- Born: March 5, 1955 (age 71) Ordos, Inner Mongolia
- Other name: laiXi Zhang
- Education: East China University of Technology Chinese Academy of Sciences South China University of Technology
- Occupations: engineer, software developer, Internet expert, sponsor of global information free movement
- Known for: Promote Chinese democracy movement, sponsor of Global Information Free Movement, technical expert of tear down the China network Berlin Wall
- Awards: Business Plan Competition Emerging Artists Award (2005)

= Xinyu Zhang =

Chinese computer software engineer (born 1955)

Xinyu Zhang (born 5 March 1955 in Ordos, Inner Mongolia) is a Chinese computer software engineer. He was a teacher at Inner Mongolia Normal University. He served as a leader of the CIMS Research Office of the Guangzhou City Productivity Center, general manager of the He-Yi Digital Technology Co., Ltd. Tianjin, led foreign experts in computer science of Ningbo University of Technology and Chairman of the NinBo Tian Mei Technology Co.. He was involved in December 1986 China democracy movement and June 4, 1989 China democracy movement.

== Early life ==
Before age 22, Zhang studied in Hangjinqi Erdos, Inner Mongolia. He worked as a production team leader and a private primary school teacher.

After the Cultural Revolution in China in 1977, he attended the first session of the university entrance examination and was admitted by East China Chemical Engineering institute in Shanghai. In March 1982, he was assigned to Inner Mongolia Normal University. He taught and participated in the negotiations over equipment procurement for the school testing center.

In 1986, he was admitted to the joint training plan of graduate students by Department of Materials of Zhejiang University and the (Chinese Academy) Shanghai Institute of Optics and Fine Mechanics. During this period, he created a flux method of crystal growth. He earned a master's degree in 1989 and was employed as an engineer of the Electronic Engineering department of Shenzhen University, specializing in research on phase-conjugate mirrors in fiber optics.

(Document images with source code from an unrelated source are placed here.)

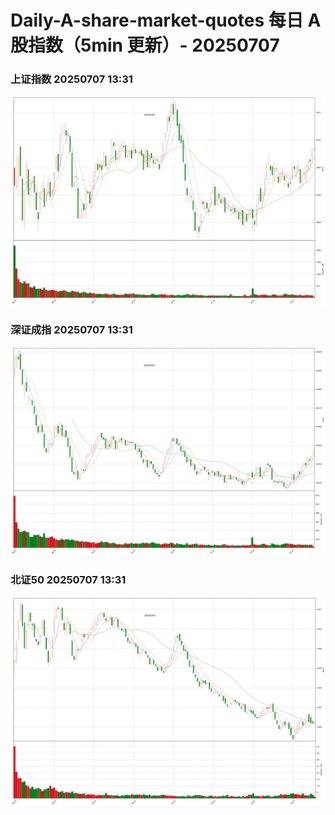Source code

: 
# Daily-A-share-market-quotes 每日 A 股指数（5min 更新）- 20250707

### 上证指数 20250707 13:31
![](./fig/2025/7/20250707-sh000001.png)

### 深证成指 20250707 13:31
![](./fig/2025/7/20250707-sz399001.png)

### 北证50 20250707 13:31
![](./fig/2025/7/20250707-bj899050.png)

In order to learn more about computer technology, Chang was admitted to the South China University of Technology as a PhD student in 1991, specializing in Computer Integrated Manufacturing System (CIMS) applications in the ceramic industry. During his studies, he developed application software systems for government departments in Guangzhou City.

== Career ==
In 1996, Zhang was employed as the leader of Guangzhou Institute of Computer Application CIMS Research Office, and general manager of Guangzhou Cash Register Company and general manager of Guangdong and sanmei company.

He emigrated to Canada in 1999 and was naturalized as a Canadian citizen in 2002. During this period, he mainly developed computer software and created computer technology services.

In 2003, Zhang was employed as general manager of Tianjin HeYi Digital Technology Co., Ltd. In 2004, he was employed as general manager of Guangzhou Jia Computer Technology Co., Ltd. In September of this year, he was employed as a foreign expert of Ningbo University of Technology and returned to Canada in 2007. During three years in Ningbo, he served as general manager of Tian Mei Technology Co., Ltd., served as project Leader of high-tech project for Ningbo Municipal Science and Technology Committee (NMSTC) and served as expert in enterprise information technology for Ningbo Municipal Economic Committee. He completed 3 high-tech projects of NMSTC, mobile office service platform system based on a three dimensional digital enterprise map, interactive network monitoring, on demand system based on three-dimensional virtual reality, and multi-point gas leak sensor network early warning system based on a nano-sensing chip.

He won the 2005 China Ningbo Technology Business Plan Competition Emerging Artists Award. He developed many application systems, such as point of sale (POS) and web POS integrated systems for pharmacies, a nano gas sensor based on LBS technology 3G, and manufacturing enterprise geographic information system (GIS) visualization integrated information service management system. Zhang obtained the first results of merit-based funding for foreign students of science and technology in 2006.

Zhang actively participated in the 1986 student democracy movement in Shanghai, China and Shanghai Solidarity activities for Beijing Tiananmen Square democracy movement in 1989. In 1999, Zhang risked arrest and took the "Guangming Daily" from Guangzhou to Vancouver, Canada. He presented Wang Dan, who was visiting Vancouver at that time, and hoped to help him work to promote democracy in China. In 2008, he launched the "Global Information Free Movement", and developed the website Global Information Free Movement. In the same year, as technical director, he completed design and programming of the China Talk website, an e-magazine sponsored by Yang Jianli.